From: Christoph Hellwig <hch@infradead.org>
To: Boris Burkov <boris@bur.io>
Cc: linux-btrfs@vger.kernel.org, kernel-team@fb.com
Subject: Re: [PATCH] btrfs: fix dio continue after short write due to source fault
Date: Fri, 17 Feb 2023 22:11:21 -0800 [thread overview]
Message-ID: <Y/BsCVfm05OxR+dk@infradead.org> (raw)
In-Reply-To: <ae81e48b0e954bae1c3451c0da1a24ae7146606c.1676684984.git.boris@bur.io>
On Fri, Feb 17, 2023 at 05:50:17PM -0800, Boris Burkov wrote:
> Downstream bug report:
> https://bugzilla.redhat.com/show_bug.cgi?id=2169947
Any chance we could wire this or a simplified version up in xfstests?
This seems important enough to have a regression test.
The fix looks technically good (but others might know the ordered
extent semantics better than me).

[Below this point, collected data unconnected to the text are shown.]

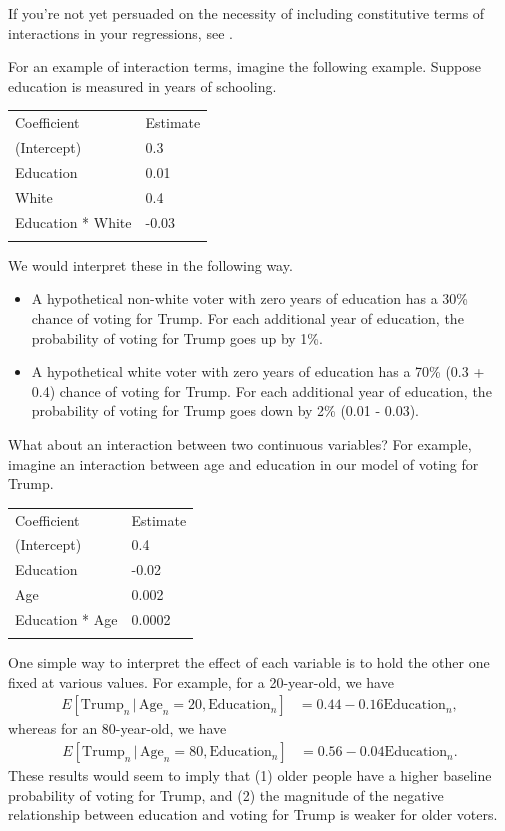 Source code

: \documentclass[
  12pt,
  oneside,openany]{book}
\begin{document}
If you're not yet persuaded on the necessity of including constitutive terms of interactions in your regressions, see \citet{braumoeller2004hypothesis}.

For an example of interaction terms, imagine the following example. Suppose education is measured in years of schooling.

\begin{longtable}[]{@{}ll@{}}
\toprule
Coefficient & Estimate \\ \addlinespace
\midrule
\endhead
(Intercept) & 0.3 \\ \addlinespace
Education & 0.01 \\ \addlinespace
White & 0.4 \\ \addlinespace
Education * White & -0.03 \\ \addlinespace
\bottomrule
\end{longtable}

We would interpret these in the following way.

\begin{itemize}
\item
  A hypothetical non-white voter with zero years of education has a 30\% chance of voting for Trump. For each additional year of education, the probability of voting for Trump goes up by 1\%.
\item
  A hypothetical white voter with zero years of education has a 70\% (0.3 + 0.4) chance of voting for Trump. For each additional year of education, the probability of voting for Trump goes down by 2\% (0.01 - 0.03).
\end{itemize}

What about an interaction between two continuous variables? For example, imagine an interaction between age and education in our model of voting for Trump.

\begin{longtable}[]{@{}ll@{}}
\toprule
Coefficient & Estimate \\ \addlinespace
\midrule
\endhead
(Intercept) & 0.4 \\ \addlinespace
Education & -0.02 \\ \addlinespace
Age & 0.002 \\ \addlinespace
Education * Age & 0.0002 \\ \addlinespace
\bottomrule
\end{longtable}

One simple way to interpret the effect of each variable is to hold the other one fixed at various values. For example, for a 20-year-old, we have
\[
\begin{aligned}
E[\text{Trump}_n \,|\, \text{Age}_n = 20, \text{Education}_n] &= 0.44 - 0.16 \text{Education}_n,
\end{aligned}
\]
whereas for an 80-year-old, we have
\[
\begin{aligned}
E[\text{Trump}_n \,|\, \text{Age}_n = 80, \text{Education}_n] &= 0.56 - 0.04 \text{Education}_n.
\end{aligned}
\]
These results would seem to imply that (1) older people have a higher baseline probability of voting for Trump, and (2) the magnitude of the negative relationship between education and voting for Trump is weaker for older voters.
\end{document}
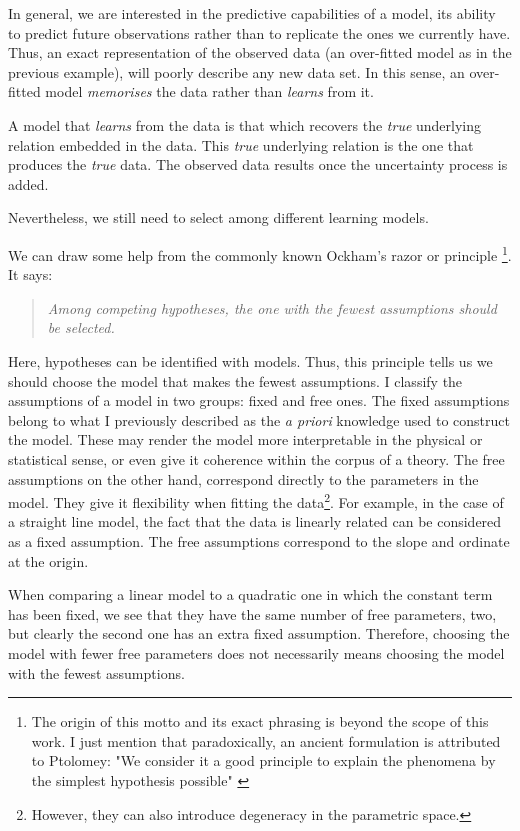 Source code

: In general, we are interested in the predictive capabilities of a model, its ability to predict future observations rather than to replicate the ones we currently have. Thus, an exact representation of the observed data (an over-fitted model as in the previous example), will poorly describe any new data set. In this sense, an over-fitted model \emph{memorises} the data rather than \emph{learns} from it.

A model that \emph{learns} from the data is that which recovers the \emph{true} underlying relation embedded in the data. This \emph{true} underlying relation is the one that produces the \emph{true} data. The observed data results once the uncertainty process is added. 

Nevertheless, we still need to select among different learning models.  

We can draw some help from the commonly known Ockham's razor or principle \footnote{The origin of this motto and its exact phrasing is beyond the scope of this work. I just mention that paradoxically, an ancient formulation is attributed to Ptolomey: "We consider it a good principle to explain the phenomena by the simplest hypothesis possible" \citep{Franklin2002}}. It says:
\begin{quotation}
\textit{Among competing hypotheses, the one with the fewest assumptions should be selected.}
\end{quotation}

Here, hypotheses can be identified with models. Thus, this principle tells us we should choose the model that makes the fewest assumptions. I classify the assumptions of a model in two groups: fixed and free ones. The fixed assumptions belong to what I previously described as the \emph{a priori} knowledge used to construct the model. These may render the model more interpretable in the physical or statistical sense, or even give it coherence within the corpus of a theory. The free assumptions on the other hand, correspond directly to the parameters in the model. They give it flexibility when fitting the data\footnote{However, they can also introduce degeneracy in the parametric space.}. For example, in the case of a straight line model, the fact that the data is linearly related can be considered as a fixed assumption. The free assumptions correspond to the slope and ordinate at the origin. 

When comparing a linear model to a quadratic one in which the constant term has been fixed, we see that they have the same number of free parameters, two, but clearly the second one has an extra fixed assumption. Therefore, choosing the model with fewer free parameters does not necessarily means choosing the model with the fewest assumptions.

I have a whole bunch of superficial
comments, though.
> +struct btrfs_dio_data;
> struct iomap_dio *btrfs_dio_write(struct kiocb *iocb, struct iov_iter *iter,
> - size_t done_before);
> + struct btrfs_dio_data *data, size_t done_before);
I'd much prefer not exposing btrfs_dio_data outside of inode.c, and
I think we can just do this with an in/out ordered_extent pointer.
See my incremental patch at the end.
> @@ -7543,6 +7551,7 @@ static int btrfs_dio_iomap_begin(struct inode *inode, loff_t start,
> goto err;
> }
>
> +
unrelated whitespace changes.
> /*
> * If this errors out it's because we couldn't invalidate pagecache for
> * this range and we need to fallback to buffered IO, or we are doing a
> @@ -7662,6 +7671,7 @@ static int btrfs_dio_iomap_begin(struct inode *inode, loff_t start,
> else
> free_extent_state(cached_state);
>
> +out:
> /*
> * Translate extent map information to iomap.

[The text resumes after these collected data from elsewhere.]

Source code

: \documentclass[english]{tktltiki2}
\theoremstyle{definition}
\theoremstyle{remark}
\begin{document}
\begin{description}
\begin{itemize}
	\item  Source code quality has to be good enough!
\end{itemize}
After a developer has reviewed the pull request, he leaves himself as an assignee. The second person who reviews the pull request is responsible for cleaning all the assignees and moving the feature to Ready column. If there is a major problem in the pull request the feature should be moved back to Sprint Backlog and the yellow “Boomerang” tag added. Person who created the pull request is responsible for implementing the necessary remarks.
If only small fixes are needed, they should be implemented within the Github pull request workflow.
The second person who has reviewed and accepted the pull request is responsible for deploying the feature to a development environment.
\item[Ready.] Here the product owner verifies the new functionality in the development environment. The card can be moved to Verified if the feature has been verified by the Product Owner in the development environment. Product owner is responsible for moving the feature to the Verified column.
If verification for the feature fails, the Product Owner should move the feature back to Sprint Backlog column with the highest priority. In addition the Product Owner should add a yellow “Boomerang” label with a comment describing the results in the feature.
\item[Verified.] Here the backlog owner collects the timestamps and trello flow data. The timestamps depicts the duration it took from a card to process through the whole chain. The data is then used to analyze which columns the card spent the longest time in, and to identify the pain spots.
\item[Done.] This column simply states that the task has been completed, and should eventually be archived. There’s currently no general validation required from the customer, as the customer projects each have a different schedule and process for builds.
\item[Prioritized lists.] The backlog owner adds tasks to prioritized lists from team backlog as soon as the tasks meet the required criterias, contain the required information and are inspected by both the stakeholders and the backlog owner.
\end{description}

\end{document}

> * We trim the extents (and move the addr) even though iomap code does
Naming this label out seems a bit confusing. What about something
like map_iomap?
> @@ -7785,18 +7807,17 @@ static const struct iomap_dio_ops btrfs_dio_ops = {
> ssize_t btrfs_dio_read(struct kiocb *iocb, struct iov_iter *iter, size_t done_before)
> {
> struct btrfs_dio_data data;
> + memset(&data, 0, sizeof(data));
This looks unrelated. I'd also do a simple compile initialization if
we'd want to do it:
struct btrfs_dio_data data = { };
> +struct btrfs_ordered_extent *__btrfs_add_ordered_extent(
> + struct btrfs_inode *inode, u64 file_offset,
> + u64 num_bytes, u64 ram_bytes, u64 disk_bytenr,
> + u64 disk_num_bytes, u64 offset, unsigned long flags,
> + int compress_type)
I have a similar change in a development tree and a lot more caller, and
I ended up naming this helper btrfs_alloc_ordered_extent as that seems
more descriptive. This also probably warrants being split into a prep
patch.
> diff --git a/fs/iomap/direct-io.c b/fs/iomap/direct-io.c
> index f771001574d0..b1277e615478 100644
> --- a/fs/iomap/direct-io.c
> +++ b/fs/iomap/direct-io.c
> @@ -131,7 +131,6 @@ ssize_t iomap_dio_complete(struct iomap_dio *dio)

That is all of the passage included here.